▶ WHAT IS BEING ASKED
Below are records to return verbatim; the pictures are to be dropped.

[Start of Attachment]

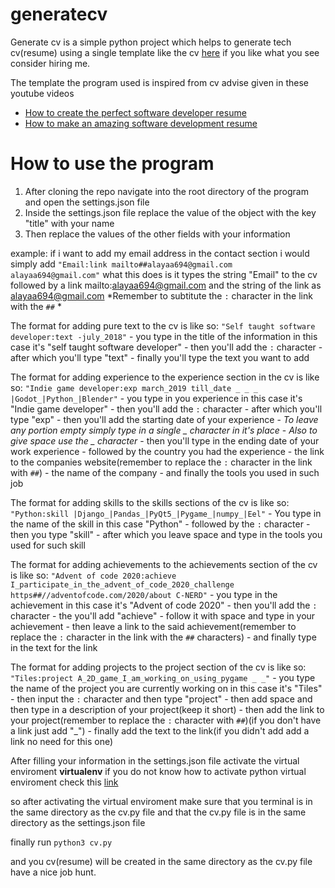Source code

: # generatecv
Generate cv is a simple python project which helps to generate tech cv(resume) using a single template like the cv [here](https://drive.google.com/file/d/1jMK9Wv8kcStDkrvsSbjHHkhoLCHjF_Ok/view?usp=sharing) if you like what you see consider hiring me.

The template the program used is inspired from cv advise given in these youtube videos
- [How to create the perfect software developer resume](https://www.youtube.com/watch?v=GyjzOKdaioU&t=368s)
- [How to make an amazing software development resume](https://www.youtube.com/watch?v=Xa1pFemaGyc&t=5s)

# How to use the program
1. After cloning the repo navigate into the root directory of the program and open the settings.json file
2. Inside the settings.json file replace the value of the object with the key "title" with your name
3. Then replace the values of the other fields with your information

example:
    if i want to add my email address in the contact section i would simply add
    `"Email:link mailto##alayaa694@gmail.com alayaa694@gmail.com"`
    what this does is it types the string "Email" to the cv followed by a link mailto:alayaa694@gmail.com and the string of the link as alayaa694@gmail.com
    *Remember to subtitute the `:` character in the link with the `##` *
    
   The format for adding pure text to the cv is like so:
      `"Self taught software developer:text -july_2018"`
      - you type in the title of the information in this case it's "self taught software developer" 
      - then you'll add the `:` character
      - after which you'll type "text"
      - finally you'll type the text you want to add
      
   The format for adding experience to the experience section in the cv is like so:
      `"Indie game developer:exp march_2019 till_date _ _ _ |Godot_|Python_|Blender"`
      - you type in you experience in this case it's "Indie game developer"
      - then you'll add the `:` character
      - after which you'll type "exp"
      - then you'll add the starting date of your experience
      - *To leave any portion empty simply type in a single _ character in it's place*
      - *Also to give space use the _ character*
      - then you'll type in the ending date of your work experience
      - followed by the country you had the experience 
      - the link to the companies website(remember to replace the `:` character in the link with `##`)
      - the name of the company
      - and finally the tools you used in such job
      
  The format for adding skills to the skills sections of the cv is like so:
      `"Python:skill |Django_|Pandas_|PyQt5_|Pygame_|numpy_|Eel"`
      - You type in the name of the skill in this case "Python"
      - followed by the `:` character
      - then you type "skill"
      - after which you leave space and type in the tools you used for such skill
      
      
  The format for adding achievements to the achievements section of the cv is like so:
      `"Advent of code 2020:achieve I_participate_in_the_advent_of_code_2020_challenge https##//adventofcode.com/2020/about C-NERD"`
      - you type in the achievement in this case it's "Advent of code 2020"
      - then you'll add the `:` character
      - the you'll add "achieve"
      - follow it with space and type in your achievement
      - then leave a link to the said achievement(remember to replace the `:` character in the link with the `##` characters)
      - and finally type in the text for the link
      
      
  The format for adding projects to the project section of the cv is like so:
      `"Tiles:project A_2D_game_I_am_working_on_using_pygame _ _"`
      - you type the name of the project you are currently working on in this case it's "Tiles"
      - then input the `:` character and then type "project"
      - then add space and then type in a description of your project(keep it short)
      - then add the link to your project(remember to replace the `:` character with `##`)(if you don't have a link just add "_")
      - finally add the text to the link(if you didn't add add a link no need for this one)
      
      
After filling your information in the settings.json file activate the virtual enviroment **virtualenv** if you do not know how to activate python virtual enviroment check this [link](https://uoa-eresearch.github.io/eresearch-cookbook/recipe/2014/11/26/python-virtual-env/#Activate%20the%20virtual%20environment)

so after activating the virtual enviroment make sure that you terminal is in the same directory as the cv.py file and that the cv.py file is in the same directory
as the settings.json file

finally run
`python3 cv.py`

and you cv(resume) will be created in the same directory as the cv.py file
have a nice job hunt.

[End of Attachment]

▶ RESPONSE AREA
Source code

: # generatecv
Generate cv is a simple python project which helps to generate tech cv(resume) using a single template like the cv [here](https://drive.google.com/file/d/1jMK9Wv8kcStDkrvsSbjHHkhoLCHjF_Ok/view?usp=sharing) if you like what you see consider hiring me.

The template the program used is inspired from cv advise given in these youtube videos
- [How to create the perfect software developer resume](https://www.youtube.com/watch?v=GyjzOKdaioU&t=368s)
- [How to make an amazing software development resume](https://www.youtube.com/watch?v=Xa1pFemaGyc&t=5s)

# How to use the program
1. After cloning the repo navigate into the root directory of the program and open the settings.json file
2. Inside the settings.json file replace the value of the object with the key "title" with your name
3. Then replace the values of the other fields with your information

example:
    if i want to add my email address in the contact section i would simply add
    `"Email:link mailto##alayaa694@gmail.com alayaa694@gmail.com"`
    what this does is it types the string "Email" to the cv followed by a link mailto:alayaa694@gmail.com and the string of the link as alayaa694@gmail.com
    *Remember to subtitute the `:` character in the link with the `##` *
    
   The format for adding pure text to the cv is like so:
      `"Self taught software developer:text -july_2018"`
      - you type in the title of the information in this case it's "self taught software developer" 
      - then you'll add the `:` character
      - after which you'll type "text"
      - finally you'll type the text you want to add
      
   The format for adding experience to the experience section in the cv is like so:
      `"Indie game developer:exp march_2019 till_date _ _ _ |Godot_|Python_|Blender"`
      - you type in you experience in this case it's "Indie game developer"
      - then you'll add the `:` character
      - after which you'll type "exp"
      - then you'll add the starting date of your experience
      - *To leave any portion empty simply type in a single _ character in it's place*
      - *Also to give space use the _ character*
      - then you'll type in the ending date of your work experience
      - followed by the country you had the experience 
      - the link to the companies website(remember to replace the `:` character in the link with `##`)
      - the name of the company
      - and finally the tools you used in such job
      
  The format for adding skills to the skills sections of the cv is like so:
      `"Python:skill |Django_|Pandas_|PyQt5_|Pygame_|numpy_|Eel"`
      - You type in the name of the skill in this case "Python"
      - followed by the `:` character
      - then you type "skill"
      - after which you leave space and type in the tools you used for such skill
      
      
  The format for adding achievements to the achievements section of the cv is like so:
      `"Advent of code 2020:achieve I_participate_in_the_advent_of_code_2020_challenge https##//adventofcode.com/2020/about C-NERD"`
      - you type in the achievement in this case it's "Advent of code 2020"
      - then you'll add the `:` character
      - the you'll add "achieve"
      - follow it with space and type in your achievement
      - then leave a link to the said achievement(remember to replace the `:` character in the link with the `##` characters)
      - and finally type in the text for the link
      
      
  The format for adding projects to the project section of the cv is like so:
      `"Tiles:project A_2D_game_I_am_working_on_using_pygame _ _"`
      - you type the name of the project you are currently working on in this case it's "Tiles"
      - then input the `:` character and then type "project"
      - then add space and then type in a description of your project(keep it short)
      - then add the link to your project(remember to replace the `:` character with `##`)(if you don't have a link just add "_")
      - finally add the text to the link(if you didn't add add a link no need for this one)
      
      
After filling your information in the settings.json file activate the virtual enviroment **virtualenv** if you do not know how to activate python virtual enviroment check this [link](https://uoa-eresearch.github.io/eresearch-cookbook/recipe/2014/11/26/python-virtual-env/#Activate%20the%20virtual%20environment)

so after activating the virtual enviroment make sure that you terminal is in the same directory as the cv.py file and that the cv.py file is in the same directory
as the settings.json file

finally run
`python3 cv.py`

and you cv(resume) will be created in the same directory as the cv.py file
have a nice job hunt.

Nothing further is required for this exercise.